As Lisa Barone states in her analysis of the Chicago study, it’s also a testament to the power of getting involved in your local community, online and off: if you’re taking the time to engage people on Facebook and to create content that is valuable and relevant to their needs, you have a great opportunity to significantly increase the traffic to your Web site.
Small businesses are struggling with social media
However, the news isn't all good. The Manta survey revealed that 58% of surveyed owners said they struggle with promoting their Facebook pages — if they have a page at all. Recently, the UK's Guardian newspaper ran an article about how small businesses are struggling to cope with the challenges of social media. According to Business Network International (BNI)'s latest survey, 75% of business owners have been "put off" a particular company due to their poor use of social media.

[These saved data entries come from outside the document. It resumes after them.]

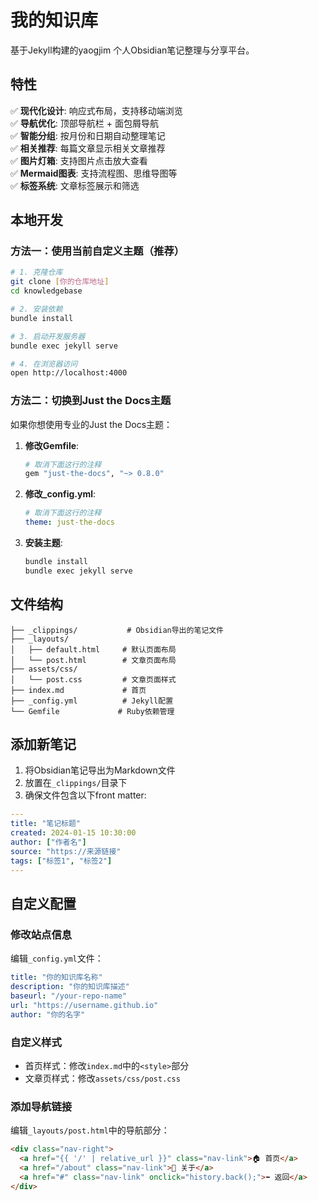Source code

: # 我的知识库

基于Jekyll构建的yaogjim 个人Obsidian笔记整理与分享平台。

## 特性

✅ **现代化设计**: 响应式布局，支持移动端浏览  
✅ **导航优化**: 顶部导航栏 + 面包屑导航  
✅ **智能分组**: 按月份和日期自动整理笔记  
✅ **相关推荐**: 每篇文章显示相关文章推荐  
✅ **图片灯箱**: 支持图片点击放大查看  
✅ **Mermaid图表**: 支持流程图、思维导图等  
✅ **标签系统**: 文章标签展示和筛选  

## 本地开发

### 方法一：使用当前自定义主题（推荐）

```bash
# 1. 克隆仓库
git clone [你的仓库地址]
cd knowledgebase

# 2. 安装依赖
bundle install

# 3. 启动开发服务器
bundle exec jekyll serve

# 4. 在浏览器访问
open http://localhost:4000
```

### 方法二：切换到Just the Docs主题

如果你想使用专业的Just the Docs主题：

1. **修改Gemfile**:
   ```ruby
   # 取消下面这行的注释
   gem "just-the-docs", "~> 0.8.0"
   ```

2. **修改_config.yml**:
   ```yaml
   # 取消下面这行的注释
   theme: just-the-docs
   ```

3. **安装主题**:
   ```bash
   bundle install
   bundle exec jekyll serve
   ```

## 文件结构

```
├── _clippings/           # Obsidian导出的笔记文件
├── _layouts/            
│   ├── default.html     # 默认页面布局
│   └── post.html        # 文章页面布局
├── assets/css/          
│   └── post.css         # 文章页面样式
├── index.md             # 首页
├── _config.yml          # Jekyll配置
└── Gemfile             # Ruby依赖管理
```

## 添加新笔记

1. 将Obsidian笔记导出为Markdown文件
2. 放置在`_clippings/`目录下
3. 确保文件包含以下front matter:

```yaml
---
title: "笔记标题"
created: 2024-01-15 10:30:00
author: ["作者名"]
source: "https://来源链接"
tags: ["标签1", "标签2"]
---
```

## 自定义配置

### 修改站点信息
编辑`_config.yml`文件：

```yaml
title: "你的知识库名称"
description: "你的知识库描述"
baseurl: "/your-repo-name"
url: "https://username.github.io"
author: "你的名字"
```

### 自定义样式
- 首页样式：修改`index.md`中的`<style>`部分
- 文章页样式：修改`assets/css/post.css`

### 添加导航链接
编辑`_layouts/post.html`中的导航部分：

```html
<div class="nav-right">
  <a href="{{ '/' | relative_url }}" class="nav-link">🏠 首页</a>
  <a href="/about" class="nav-link">📖 关于</a>
  <a href="#" class="nav-link" onclick="history.back();">⬅️ 返回</a>
</div>
```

It's at those smaller companies that this blog series about starting social media for small business is aimed. I don't intend to focus on which content SMEs should be posting or how to boost SEO, but rather how to get organised: who should be doing what, some useful tools, and some important safeguards. If you are looking for good examples of style per channel and use of content though, here are some examples of some small businesses which are getting it right and winning customers through their social outreach.
Successful small business social media cases
Fallowfields Hotel runs the @Fallowfields UK Twitter account and regularly tweets out menu items, hotel news, and the head chef's guest tweets to its 25,000-plus followers, many of whom follow links through to the hotel website.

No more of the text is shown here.